▸ Exercise instructions: Set down exactly the lines below between the line holding "Directed Energy Weapons, like" and the line holding "the brain, or", inclusive; no other line belongs in the answer.

[[ Data for review open ]]

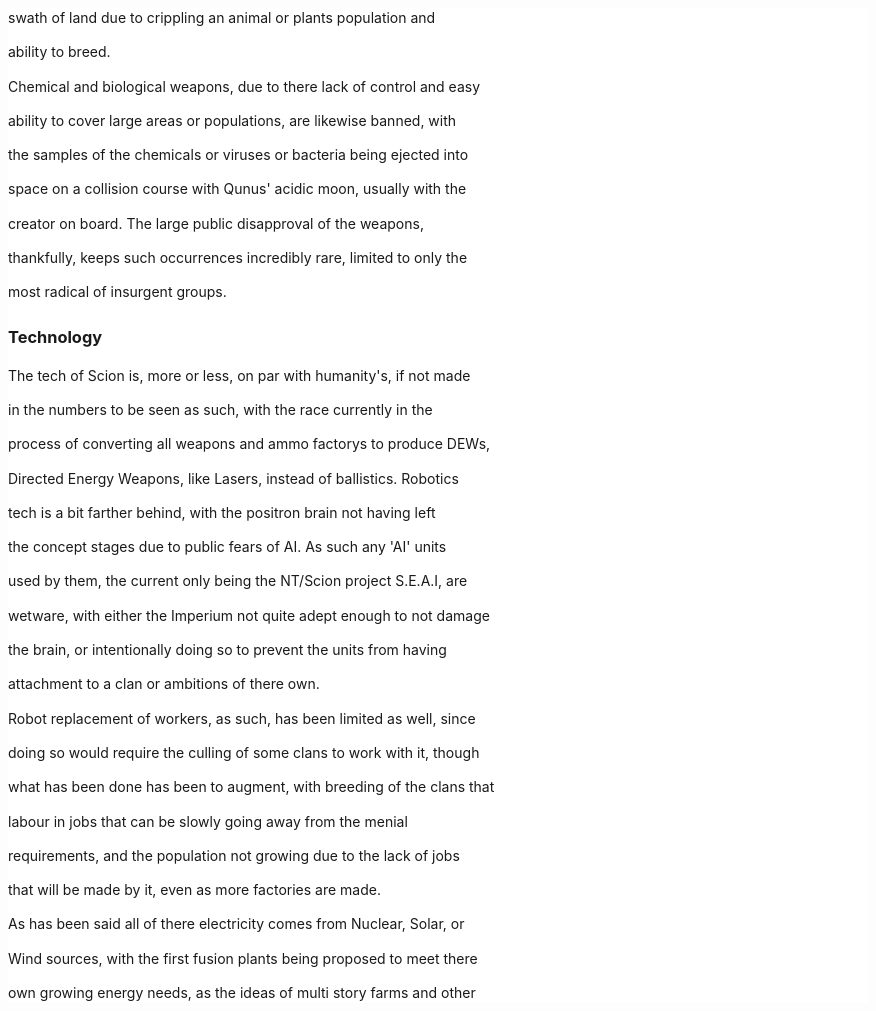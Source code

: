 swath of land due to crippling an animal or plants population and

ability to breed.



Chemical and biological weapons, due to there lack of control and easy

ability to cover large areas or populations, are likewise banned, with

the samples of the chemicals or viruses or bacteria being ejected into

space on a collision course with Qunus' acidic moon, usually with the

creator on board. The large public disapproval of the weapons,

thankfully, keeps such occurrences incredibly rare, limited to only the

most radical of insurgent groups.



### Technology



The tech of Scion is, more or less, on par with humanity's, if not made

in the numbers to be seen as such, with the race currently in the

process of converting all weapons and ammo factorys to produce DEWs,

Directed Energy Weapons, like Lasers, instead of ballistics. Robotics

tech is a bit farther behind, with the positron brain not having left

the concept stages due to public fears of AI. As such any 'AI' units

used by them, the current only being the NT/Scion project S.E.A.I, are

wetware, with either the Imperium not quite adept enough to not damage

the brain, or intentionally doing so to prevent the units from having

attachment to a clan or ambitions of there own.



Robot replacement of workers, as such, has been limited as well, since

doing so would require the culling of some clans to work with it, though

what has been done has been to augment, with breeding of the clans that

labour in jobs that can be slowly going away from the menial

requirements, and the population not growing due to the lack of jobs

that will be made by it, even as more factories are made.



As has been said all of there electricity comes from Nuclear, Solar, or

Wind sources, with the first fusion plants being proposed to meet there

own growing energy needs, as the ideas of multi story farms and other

[[ Data for review closed ]]

▸ Reply to the task:
Directed Energy Weapons, like Lasers, instead of ballistics. Robotics

tech is a bit farther behind, with the positron brain not having left

the concept stages due to public fears of AI. As such any 'AI' units

used by them, the current only being the NT/Scion project S.E.A.I, are

wetware, with either the Imperium not quite adept enough to not damage

the brain, or intentionally doing so to prevent the units from having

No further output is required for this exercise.